By Sebastien Rieussec
Mali Koman Diabate, main star of the new TV show Taxi Tigui poses for a photo in Bamako.  By Sebastien Rieussec AFP
APR 6, 2016 LISTEN
Koman Diabate, main star of the new TV show "Taxi Tigui" poses for a photo in Bamako. By Sebastien Rieussec (AFP)

Bamako (AFP) - "This taxi is no ordinary taxi," shouts the driver, allowing his customer a moment to settle in the back seat before propelling his cab down the streets of Bamako, talking a mile a minute.

The bombastic declarations of "F-One", a cabbie with tales even taller than the high standard of his profession, have hooked fans of Mali's newest hit TV show, "Taxi Tigui" (Taxi Driver), whose deft mix of satire and social commentary has a distinctly local twist.

Since its launch last month, the series has drawn huge attention, in part because it is 100 percent Malian: Set in the capital, recorded in the local Bambara language and produced in the country with Malian actors.

"People were waiting for this, that's what we discovered with 'Taxi Tigui'," co-creator Toumani Sangare said. "It is really important for us to create content that looks like we do."

Each three-minute episode marks a significant change from the country's usual television diet of dubbed South American soaps, using comedy to delve more deeply into the national psyche.

F-One boasts that his eponymous taxi is "the fastest in Mali", despite surviving bombings in Iraq, war in Afghanistan and an unlikely earthquake in central Paris that killed everyone in the vicinity.

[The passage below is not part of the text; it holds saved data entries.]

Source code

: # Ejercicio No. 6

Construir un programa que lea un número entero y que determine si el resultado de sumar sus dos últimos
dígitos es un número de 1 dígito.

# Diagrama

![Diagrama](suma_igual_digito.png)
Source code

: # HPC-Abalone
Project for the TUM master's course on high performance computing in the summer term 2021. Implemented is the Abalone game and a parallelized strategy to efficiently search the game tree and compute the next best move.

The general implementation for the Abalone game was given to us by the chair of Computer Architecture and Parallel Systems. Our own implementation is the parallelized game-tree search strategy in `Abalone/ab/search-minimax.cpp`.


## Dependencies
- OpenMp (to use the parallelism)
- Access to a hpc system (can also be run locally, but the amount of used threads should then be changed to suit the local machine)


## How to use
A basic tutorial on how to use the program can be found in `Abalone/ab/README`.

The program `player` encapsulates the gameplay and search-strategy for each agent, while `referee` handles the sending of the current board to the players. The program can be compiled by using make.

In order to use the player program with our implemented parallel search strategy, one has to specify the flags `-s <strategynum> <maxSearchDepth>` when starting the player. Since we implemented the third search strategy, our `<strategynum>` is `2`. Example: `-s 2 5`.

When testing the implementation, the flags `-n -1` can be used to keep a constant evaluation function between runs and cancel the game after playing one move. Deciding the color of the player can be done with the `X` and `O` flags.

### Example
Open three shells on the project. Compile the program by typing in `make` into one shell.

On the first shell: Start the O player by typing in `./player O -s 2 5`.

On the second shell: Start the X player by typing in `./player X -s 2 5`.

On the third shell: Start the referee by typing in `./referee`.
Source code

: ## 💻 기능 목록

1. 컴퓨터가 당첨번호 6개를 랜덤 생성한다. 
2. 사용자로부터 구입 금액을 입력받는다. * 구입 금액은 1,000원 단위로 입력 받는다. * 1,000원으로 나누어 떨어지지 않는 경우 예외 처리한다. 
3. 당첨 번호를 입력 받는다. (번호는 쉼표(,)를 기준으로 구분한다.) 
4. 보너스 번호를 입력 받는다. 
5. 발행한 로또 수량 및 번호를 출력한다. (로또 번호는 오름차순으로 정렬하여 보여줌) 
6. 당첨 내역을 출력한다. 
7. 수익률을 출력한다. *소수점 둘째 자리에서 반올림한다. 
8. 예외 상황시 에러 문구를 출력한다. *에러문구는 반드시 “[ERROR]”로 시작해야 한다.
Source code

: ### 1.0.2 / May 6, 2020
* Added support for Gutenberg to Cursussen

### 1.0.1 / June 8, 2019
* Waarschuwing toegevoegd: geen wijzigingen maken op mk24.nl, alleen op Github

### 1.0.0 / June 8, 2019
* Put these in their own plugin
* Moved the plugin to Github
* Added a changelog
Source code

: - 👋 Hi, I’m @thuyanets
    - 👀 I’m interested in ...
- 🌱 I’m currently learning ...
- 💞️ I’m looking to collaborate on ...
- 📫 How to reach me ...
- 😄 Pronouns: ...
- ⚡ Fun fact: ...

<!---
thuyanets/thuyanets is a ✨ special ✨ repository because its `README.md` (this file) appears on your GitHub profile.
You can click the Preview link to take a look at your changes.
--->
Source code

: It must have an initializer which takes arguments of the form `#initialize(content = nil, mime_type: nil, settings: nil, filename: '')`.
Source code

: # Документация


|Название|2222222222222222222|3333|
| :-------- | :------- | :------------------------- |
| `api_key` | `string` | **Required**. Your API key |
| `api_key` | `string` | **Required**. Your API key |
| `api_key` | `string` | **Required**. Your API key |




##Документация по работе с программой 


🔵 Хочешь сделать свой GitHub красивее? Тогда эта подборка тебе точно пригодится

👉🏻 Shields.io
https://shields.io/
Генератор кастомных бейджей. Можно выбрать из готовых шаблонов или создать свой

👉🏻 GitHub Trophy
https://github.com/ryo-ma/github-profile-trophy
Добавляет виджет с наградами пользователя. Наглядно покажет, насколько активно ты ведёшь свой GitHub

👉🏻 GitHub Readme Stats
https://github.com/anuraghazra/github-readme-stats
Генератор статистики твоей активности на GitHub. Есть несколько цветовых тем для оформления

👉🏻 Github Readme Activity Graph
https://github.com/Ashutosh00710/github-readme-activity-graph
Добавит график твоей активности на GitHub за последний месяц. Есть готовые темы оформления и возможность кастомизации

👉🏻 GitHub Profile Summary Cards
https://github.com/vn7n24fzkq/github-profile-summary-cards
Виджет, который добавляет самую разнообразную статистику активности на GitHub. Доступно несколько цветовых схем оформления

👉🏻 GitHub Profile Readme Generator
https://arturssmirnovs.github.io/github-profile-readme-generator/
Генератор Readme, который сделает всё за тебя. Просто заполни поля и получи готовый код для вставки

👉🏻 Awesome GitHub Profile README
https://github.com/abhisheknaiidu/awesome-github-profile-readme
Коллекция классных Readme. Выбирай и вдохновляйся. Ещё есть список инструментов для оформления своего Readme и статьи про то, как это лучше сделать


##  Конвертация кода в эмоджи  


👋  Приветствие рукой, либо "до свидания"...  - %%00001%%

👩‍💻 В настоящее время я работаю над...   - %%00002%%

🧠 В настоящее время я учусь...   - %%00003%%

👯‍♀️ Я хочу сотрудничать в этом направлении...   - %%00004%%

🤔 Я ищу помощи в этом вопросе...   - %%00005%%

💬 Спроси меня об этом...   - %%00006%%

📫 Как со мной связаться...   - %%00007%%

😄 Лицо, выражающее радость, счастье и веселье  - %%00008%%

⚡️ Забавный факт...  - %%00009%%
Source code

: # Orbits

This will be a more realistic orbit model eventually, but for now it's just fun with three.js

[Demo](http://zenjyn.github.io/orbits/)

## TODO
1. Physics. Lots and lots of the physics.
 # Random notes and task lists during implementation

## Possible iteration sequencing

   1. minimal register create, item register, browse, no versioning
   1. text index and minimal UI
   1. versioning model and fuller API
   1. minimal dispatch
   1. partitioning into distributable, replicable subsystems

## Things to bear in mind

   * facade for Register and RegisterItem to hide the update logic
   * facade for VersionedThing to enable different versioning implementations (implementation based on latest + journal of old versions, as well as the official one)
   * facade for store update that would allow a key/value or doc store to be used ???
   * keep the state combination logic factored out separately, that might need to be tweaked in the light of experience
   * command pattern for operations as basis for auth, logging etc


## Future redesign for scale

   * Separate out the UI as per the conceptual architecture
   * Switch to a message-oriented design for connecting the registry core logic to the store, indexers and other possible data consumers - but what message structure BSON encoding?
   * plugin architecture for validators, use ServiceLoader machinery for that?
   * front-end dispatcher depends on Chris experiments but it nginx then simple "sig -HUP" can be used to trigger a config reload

Mali's president is of course a regular customer.

So far, so cabbie.

But the zany content often mirrors reality for Bamako's 16 million citizens: F-One and his customers start off arguing about the fare but weave their way around gender politics, romance and the challenges of being a good Muslim.

"It's a caricature of society," said Sangare, a Franco-Malian who acts as a director and producer for "Taxi Tigui". "Each customer is the pretext for a sketch, an adventure," he told AFP.

- 'Rediscovering daily life' -

Sangare teamed up with Frenchman and longtime Bamako resident Nicolas Frebault to cast a satirical eye on the dusty west African metropolis, producing 44 episodes.

Viewers "rediscover daily life in Mali" through laughter, said the show's star Koman Diabate. "Everything that happens around us, whether cultural, economic or political -- we talk about it."

F-One, for example, embraces a pious mood in an episode set on a Friday, traditionally a day dedicated to the mosque in Muslim-majority Mali.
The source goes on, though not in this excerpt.